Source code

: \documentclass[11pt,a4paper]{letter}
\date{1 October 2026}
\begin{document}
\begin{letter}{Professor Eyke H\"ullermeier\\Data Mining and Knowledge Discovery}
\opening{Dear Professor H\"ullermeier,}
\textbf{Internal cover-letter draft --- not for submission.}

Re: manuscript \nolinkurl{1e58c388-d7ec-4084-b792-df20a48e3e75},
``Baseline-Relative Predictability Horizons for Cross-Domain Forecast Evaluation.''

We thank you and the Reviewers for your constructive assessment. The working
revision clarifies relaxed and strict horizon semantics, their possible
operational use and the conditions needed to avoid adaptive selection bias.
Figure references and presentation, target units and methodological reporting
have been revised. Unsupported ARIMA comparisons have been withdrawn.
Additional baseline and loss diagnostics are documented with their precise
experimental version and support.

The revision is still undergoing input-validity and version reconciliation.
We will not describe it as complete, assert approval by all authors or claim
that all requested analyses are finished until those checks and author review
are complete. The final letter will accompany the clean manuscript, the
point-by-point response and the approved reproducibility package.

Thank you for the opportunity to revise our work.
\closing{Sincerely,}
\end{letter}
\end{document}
━━━━━━━━━━━━━━━━━━━━
Exercise objective.
Could you copy out every record above exactly as it appears?

Written answer.
Source code

: \documentclass[11pt,a4paper]{letter}
\date{1 October 2026}
\begin{document}
\begin{letter}{Professor Eyke H\"ullermeier\\Data Mining and Knowledge Discovery}
\opening{Dear Professor H\"ullermeier,}
\textbf{Internal cover-letter draft --- not for submission.}

Re: manuscript \nolinkurl{1e58c388-d7ec-4084-b792-df20a48e3e75},
``Baseline-Relative Predictability Horizons for Cross-Domain Forecast Evaluation.''

We thank you and the Reviewers for your constructive assessment. The working
revision clarifies relaxed and strict horizon semantics, their possible
operational use and the conditions needed to avoid adaptive selection bias.
Figure references and presentation, target units and methodological reporting
have been revised. Unsupported ARIMA comparisons have been withdrawn.
Additional baseline and loss diagnostics are documented with their precise
experimental version and support.

The revision is still undergoing input-validity and version reconciliation.
We will not describe it as complete, assert approval by all authors or claim
that all requested analyses are finished until those checks and author review
are complete. The final letter will accompany the clean manuscript, the
point-by-point response and the approved reproducibility package.

Thank you for the opportunity to revise our work.
\closing{Sincerely,}
\end{letter}
\end{document}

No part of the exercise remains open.